Fine. They were out the door and I had a mug of coffee in hand and then there she was, my daughter absolutely brimming with expectations about our day together. She wanted to have adventures, do all sorts of special things, have a friend over, etc. I sipped my coffee and with pleading eyes and a raspy morning voice said, “Please, honey, I’m not ready to be sociable. Just let me drink my coffee and ease into the morning.” Because my soul was crying “rest” and she was shouting “do”, and I just couldn’t.
I tried to explain to her, that I worked hard and long for six days and needed some rest this day, this special day where I wasn’t measured by what I did, but rather measured the kindness of God, His goodness, His holiness by pausing from all that hustle and bustle. She did not understand, where the expectations had swollen, now there were storm clouds of resentment. How had I failed so very much by seven in the morning?
The baby has had a chronic diaper rash that makes every diaper change a scream fest. We’ve tried EVERYTHING and the pediatrician shrugs it off and prescribes yet another cream, and she isn’t there in the middle of the night when he’s crying in pain with open sores oozing. I can feel her it’s-just-diaper-rash condescension and it galls me. So today it flared up bright and fiery and made for one miserable baby and one miserable me. The morning nap didn’t happen, so I counted heavily on the afternoon one for both our sakes. We got through lunch, where the underweight baby threw most of his food onto the floor, the floor that used to be clean. Time to rest, oh please, God.
I would just close my eyes and start to drift into much-needed sleep when he’d cry again, or my daughter would wake me for something, over and over and over. So many emotions at once; compassion for my sore-bottomed baby, anger at being constantly awakened when just on the verge of rest, and incredulity that I couldn’t just for one hour be let to sleep in peace.
What a hard, unrest-full day. Hours that passed crankily and disjointedly by. I can see that I had prepared my day of rest, but wasn’t prepared for suffering, wasn’t prepared to be so disappointed in my pursuit of a restorative nap, a quiet, joyful day. I had my hands full of my expectations, too full to accept what God was giving me in these hours.
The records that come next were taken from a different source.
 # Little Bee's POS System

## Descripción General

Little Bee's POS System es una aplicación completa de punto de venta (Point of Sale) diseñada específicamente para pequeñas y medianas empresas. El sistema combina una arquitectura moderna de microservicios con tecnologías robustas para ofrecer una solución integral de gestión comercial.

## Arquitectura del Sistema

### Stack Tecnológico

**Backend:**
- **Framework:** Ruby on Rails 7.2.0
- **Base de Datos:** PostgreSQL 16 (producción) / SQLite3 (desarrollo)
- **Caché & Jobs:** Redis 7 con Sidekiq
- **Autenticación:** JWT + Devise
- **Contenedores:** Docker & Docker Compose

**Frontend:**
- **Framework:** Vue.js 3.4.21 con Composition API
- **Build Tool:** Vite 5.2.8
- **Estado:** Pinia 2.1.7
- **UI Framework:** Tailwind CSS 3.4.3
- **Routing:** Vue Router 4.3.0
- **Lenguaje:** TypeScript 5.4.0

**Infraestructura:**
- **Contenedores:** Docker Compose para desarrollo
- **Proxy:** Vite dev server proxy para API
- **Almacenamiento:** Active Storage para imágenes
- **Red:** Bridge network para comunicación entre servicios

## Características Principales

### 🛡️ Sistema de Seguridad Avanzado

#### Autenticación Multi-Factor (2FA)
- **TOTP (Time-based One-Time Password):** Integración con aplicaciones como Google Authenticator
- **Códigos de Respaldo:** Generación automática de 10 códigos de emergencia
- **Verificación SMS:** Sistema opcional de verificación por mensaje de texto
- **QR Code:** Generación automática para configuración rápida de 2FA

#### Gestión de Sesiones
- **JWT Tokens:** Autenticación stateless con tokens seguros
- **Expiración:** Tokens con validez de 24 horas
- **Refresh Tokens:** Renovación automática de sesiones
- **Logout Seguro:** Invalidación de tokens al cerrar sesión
And was He giving me something?
Ann Voskamp, the author of “One Thousand Gifts” and the blog A Holy Experience calls it “hard eucharisteo”, giving thanks for the hard things, being thankful even in suffering. It’s a spiritual discipline; a hard-won soul reflex of looking for ways to praise even when what most wants voiced is complaint or self-pity.
It’s looking up and over the hard thing; looking past the dark toward the light made brighter. It’s realizing that deep valleys make the mountain peaks so exhilarating. It’s the sorrows and harassments of life which make peace and joy and blessings so soul-thrilling when they come. It’s the contrast.
It’s the hunger right before the Thanksgiving meal, it’s the bone-weary tiredness right before the deep night of sleep, it’s the harsh cries of the baby before he surrenders to rest. And in the tyranny of those hard hours He gives us His promises like life lines, like flashlights to guide us through the darkness. He asks us to remember His presence, in both valley and peak, in both abundance and poverty, in both peace and unrest. He is strengthening the atrophied muscles of perseverance, long-suffering, and praise-at-all-times. These are gifts He gives when it seems He’s taken the good stuff away.
And the baby is now resting deeply and I can see that he won’t have a diaper rash forever, and I can see too past these hours and forward, laying hold of the life lines of His promises, I hope.